Below are the records; work out how many lines among them contain "character", and write nothing besides that number.

Segment Start: Data provided

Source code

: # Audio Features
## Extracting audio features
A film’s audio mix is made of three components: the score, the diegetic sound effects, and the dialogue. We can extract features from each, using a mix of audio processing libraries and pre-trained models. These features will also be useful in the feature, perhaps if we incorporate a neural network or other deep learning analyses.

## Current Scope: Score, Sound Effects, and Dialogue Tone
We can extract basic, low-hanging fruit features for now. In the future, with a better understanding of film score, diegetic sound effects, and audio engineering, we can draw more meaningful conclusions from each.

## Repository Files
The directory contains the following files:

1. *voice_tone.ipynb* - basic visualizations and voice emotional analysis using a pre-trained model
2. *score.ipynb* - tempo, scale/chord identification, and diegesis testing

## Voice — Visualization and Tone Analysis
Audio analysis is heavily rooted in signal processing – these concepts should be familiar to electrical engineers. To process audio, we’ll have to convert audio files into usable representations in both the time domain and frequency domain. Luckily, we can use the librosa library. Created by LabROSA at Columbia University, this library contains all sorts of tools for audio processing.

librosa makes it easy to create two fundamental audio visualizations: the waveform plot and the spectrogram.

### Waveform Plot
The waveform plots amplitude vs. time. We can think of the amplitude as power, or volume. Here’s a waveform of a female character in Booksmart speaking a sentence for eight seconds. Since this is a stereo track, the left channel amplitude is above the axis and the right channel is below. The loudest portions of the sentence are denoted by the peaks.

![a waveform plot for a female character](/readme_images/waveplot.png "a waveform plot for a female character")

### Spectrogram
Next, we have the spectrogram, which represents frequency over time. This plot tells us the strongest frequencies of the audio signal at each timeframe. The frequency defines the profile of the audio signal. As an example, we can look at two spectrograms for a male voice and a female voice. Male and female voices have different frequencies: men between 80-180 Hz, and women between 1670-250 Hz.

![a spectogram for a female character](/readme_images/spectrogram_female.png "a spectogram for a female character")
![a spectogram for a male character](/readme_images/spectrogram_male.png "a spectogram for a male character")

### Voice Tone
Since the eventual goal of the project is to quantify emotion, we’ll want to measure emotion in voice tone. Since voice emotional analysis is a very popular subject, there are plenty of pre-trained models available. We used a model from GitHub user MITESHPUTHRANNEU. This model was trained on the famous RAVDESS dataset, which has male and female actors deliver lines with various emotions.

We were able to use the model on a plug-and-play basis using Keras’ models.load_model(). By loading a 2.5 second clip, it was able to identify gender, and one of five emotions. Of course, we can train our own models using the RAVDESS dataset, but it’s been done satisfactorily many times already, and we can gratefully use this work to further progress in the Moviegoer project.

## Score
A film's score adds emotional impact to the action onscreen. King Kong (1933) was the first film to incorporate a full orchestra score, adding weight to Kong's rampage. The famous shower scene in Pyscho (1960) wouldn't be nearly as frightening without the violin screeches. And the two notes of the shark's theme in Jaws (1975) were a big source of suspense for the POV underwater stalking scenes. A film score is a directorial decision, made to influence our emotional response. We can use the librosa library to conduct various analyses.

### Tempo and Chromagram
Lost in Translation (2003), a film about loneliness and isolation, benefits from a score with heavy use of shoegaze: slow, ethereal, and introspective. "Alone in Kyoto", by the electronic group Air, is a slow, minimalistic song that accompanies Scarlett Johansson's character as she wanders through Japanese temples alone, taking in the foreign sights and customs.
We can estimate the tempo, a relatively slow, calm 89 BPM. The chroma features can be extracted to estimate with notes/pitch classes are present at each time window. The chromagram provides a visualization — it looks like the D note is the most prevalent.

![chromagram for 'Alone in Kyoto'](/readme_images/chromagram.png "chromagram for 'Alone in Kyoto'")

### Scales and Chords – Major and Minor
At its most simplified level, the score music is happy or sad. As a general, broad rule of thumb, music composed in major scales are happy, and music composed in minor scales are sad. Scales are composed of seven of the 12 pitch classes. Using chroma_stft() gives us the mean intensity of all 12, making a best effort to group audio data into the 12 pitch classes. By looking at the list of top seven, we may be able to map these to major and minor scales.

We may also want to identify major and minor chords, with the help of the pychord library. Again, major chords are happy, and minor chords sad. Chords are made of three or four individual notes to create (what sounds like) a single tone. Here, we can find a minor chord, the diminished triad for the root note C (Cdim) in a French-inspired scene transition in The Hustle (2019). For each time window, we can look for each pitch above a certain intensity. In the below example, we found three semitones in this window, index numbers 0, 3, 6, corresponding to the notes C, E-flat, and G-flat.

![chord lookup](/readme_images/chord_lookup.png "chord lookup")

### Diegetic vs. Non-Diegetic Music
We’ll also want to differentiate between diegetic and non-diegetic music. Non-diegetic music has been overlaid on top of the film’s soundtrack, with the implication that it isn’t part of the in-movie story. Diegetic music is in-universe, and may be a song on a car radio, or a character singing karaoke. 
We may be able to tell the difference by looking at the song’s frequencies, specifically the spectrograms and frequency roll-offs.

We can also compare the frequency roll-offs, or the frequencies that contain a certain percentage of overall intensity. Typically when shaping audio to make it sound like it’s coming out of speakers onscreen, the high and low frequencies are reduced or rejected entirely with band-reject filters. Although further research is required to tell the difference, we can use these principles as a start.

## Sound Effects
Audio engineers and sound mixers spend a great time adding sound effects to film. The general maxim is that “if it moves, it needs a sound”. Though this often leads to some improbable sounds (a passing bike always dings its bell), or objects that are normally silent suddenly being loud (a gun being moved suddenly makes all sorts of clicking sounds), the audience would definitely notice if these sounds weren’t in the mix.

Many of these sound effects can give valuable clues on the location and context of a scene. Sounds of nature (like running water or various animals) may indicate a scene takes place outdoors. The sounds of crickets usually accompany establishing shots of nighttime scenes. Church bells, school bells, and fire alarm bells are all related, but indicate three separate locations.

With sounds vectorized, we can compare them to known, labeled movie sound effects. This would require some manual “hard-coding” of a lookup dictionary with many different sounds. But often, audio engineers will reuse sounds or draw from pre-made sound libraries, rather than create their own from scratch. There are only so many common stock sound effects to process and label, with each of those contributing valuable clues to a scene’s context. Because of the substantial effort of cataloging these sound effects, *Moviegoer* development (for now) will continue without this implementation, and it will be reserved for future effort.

Segment End: Data provided

Written solution:
6